There’s very little arguing with that statement: Edu showed in a short spell towards the end of last season that he has enough raw talent to make the £2.6m paid for him in the summer of 2008 look like a very shrewd investment indeed. And if Sunday’s Old Firm match was anything to go by, such talent will surely find itself in considerable demand as this season progresses.

It was in the aftermath of the “boozegate” affair that Edu found himself called on by Walter Smith last term. Barry Ferguson’s enforced exile from first-team affairs left a breach in the middle of the park during the SPL title run-in into which the 23-year-old stepped with precisely the degree of confidence and assurance you would hope for in an American. Prior to that, his first-team appearances had been rationed. Since Rangers’ championship-winning display at Tannadice on May 24 they have been non-existent: a Darren Dods challenge just before half-time in that game put paid to his ability to train for the next three months.

His return, therefore, brings a much-needed injection of quality to the Rangers engine-room, but equally valuable might be his versatility. That, at least, is the view of Steve Nicol, the former Liverpool and Scotland stalwart, who was hugely impressed by Edu when he was a Major League Soccer player with Maurice Johnson’s Toronto FC. “He’s a player who can perform in a number of different roles,” said the 47-year-old coach of New England Revolution of a young Californian who has played for his country in midfield, at centre-back and at right-back. “He’s not just a central midfielder. That’s probably where he prefers to play but he’s got that ability to step in to other positions. If you can play at centre-back it’s obvious that you have the ability to read the game, so he is a real asset.”

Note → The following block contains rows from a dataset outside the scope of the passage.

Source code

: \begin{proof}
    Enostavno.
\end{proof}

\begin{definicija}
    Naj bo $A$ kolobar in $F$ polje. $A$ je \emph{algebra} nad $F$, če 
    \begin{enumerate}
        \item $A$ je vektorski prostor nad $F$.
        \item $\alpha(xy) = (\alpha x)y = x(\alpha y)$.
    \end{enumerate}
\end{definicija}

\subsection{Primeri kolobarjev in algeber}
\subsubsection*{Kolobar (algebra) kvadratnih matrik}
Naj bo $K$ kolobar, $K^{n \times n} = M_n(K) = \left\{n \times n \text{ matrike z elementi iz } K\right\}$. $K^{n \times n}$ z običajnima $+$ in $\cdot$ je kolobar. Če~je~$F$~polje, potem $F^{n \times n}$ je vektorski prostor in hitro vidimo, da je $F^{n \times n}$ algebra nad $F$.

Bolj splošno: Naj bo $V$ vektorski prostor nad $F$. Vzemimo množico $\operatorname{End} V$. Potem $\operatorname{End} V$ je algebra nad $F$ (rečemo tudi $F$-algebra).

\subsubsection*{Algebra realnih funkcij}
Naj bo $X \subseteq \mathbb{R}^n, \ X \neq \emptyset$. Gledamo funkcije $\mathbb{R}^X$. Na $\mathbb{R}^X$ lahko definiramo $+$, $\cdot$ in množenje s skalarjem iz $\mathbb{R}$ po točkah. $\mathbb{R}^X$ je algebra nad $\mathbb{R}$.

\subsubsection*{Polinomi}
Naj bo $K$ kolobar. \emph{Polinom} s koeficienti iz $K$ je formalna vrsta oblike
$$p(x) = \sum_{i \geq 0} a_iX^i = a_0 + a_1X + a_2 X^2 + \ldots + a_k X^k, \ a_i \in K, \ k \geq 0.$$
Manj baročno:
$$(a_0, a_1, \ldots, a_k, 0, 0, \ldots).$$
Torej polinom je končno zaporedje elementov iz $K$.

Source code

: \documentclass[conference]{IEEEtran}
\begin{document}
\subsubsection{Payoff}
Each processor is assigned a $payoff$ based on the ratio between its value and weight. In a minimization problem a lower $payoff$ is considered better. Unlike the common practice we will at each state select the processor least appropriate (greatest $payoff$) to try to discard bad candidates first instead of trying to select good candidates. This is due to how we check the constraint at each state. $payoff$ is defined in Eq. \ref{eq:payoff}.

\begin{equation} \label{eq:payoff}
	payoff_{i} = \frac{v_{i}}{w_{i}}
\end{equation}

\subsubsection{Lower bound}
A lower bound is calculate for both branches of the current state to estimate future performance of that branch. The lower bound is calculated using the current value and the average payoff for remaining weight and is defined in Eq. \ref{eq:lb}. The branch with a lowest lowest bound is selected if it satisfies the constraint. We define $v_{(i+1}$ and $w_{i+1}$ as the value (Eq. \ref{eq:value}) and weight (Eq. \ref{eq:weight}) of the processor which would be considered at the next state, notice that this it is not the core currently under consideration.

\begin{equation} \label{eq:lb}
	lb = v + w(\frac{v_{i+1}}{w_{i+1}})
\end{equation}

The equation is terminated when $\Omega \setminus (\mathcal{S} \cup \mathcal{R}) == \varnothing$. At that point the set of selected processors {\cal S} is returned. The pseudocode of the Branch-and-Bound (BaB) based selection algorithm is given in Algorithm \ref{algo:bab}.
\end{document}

Edu, who was drafted by Toronto as the first overall pick of the 2007 MLS SuperDraft, is visiting a specialist in London this week and expects to be given the green light to return to full training after several weeks of gym sessions and running. Having signed a five-year contract at Rangers last August, he was forced to bide his time in the reserves before circumstances propelled him centre-stage in April. At the time Rangers were barely hanging onto Celtic’s coat-tails in the title race, but suddenly they became a far more competitive unit, in part due to Edu’s hunger and energy. Where Ferguson’s performances had been inconsistent and not infrequently flaky, Edu was physically adept, robust in the tackle and resourceful in terms of supporting the front men. Arguably his most impressive performance came in Rangers’ 1-0 win over Celtic at Ibrox in May – a shift that spoke well of his maturity and composure in the most fraught of environments.

“It’s not easy to step into Barry Ferguson’s shoes, as he was asked to do towards the end of last season,” says Nicol. “When Rangers signed him he’d had less than a full season as a professional, he’d come out of college and been picked early in the draft by Maurice Johnson. Compared to most other Old Firm players, he’s inexperienced. But I think now you’ll probably see the best of him. As far as I know he’s impressed when he’s had the chance, but it’s not easy to make the switch from a completely different environment after one season as a pro, and it usually takes a while for a player to settle.

“In the MLS, for such a young player he was someone Toronto relied on. You knew he was a player of real quality when you came up against him, even though he was inexperienced. He picks good positions, he defends well, but he also distributes the ball well, so you’ve a guy who has a lot of ability.”

Rangers may not have made any permanent signings in the most recent transfer window, but there’s a fair chance one of their 2008 investments could be about to start paying dividends.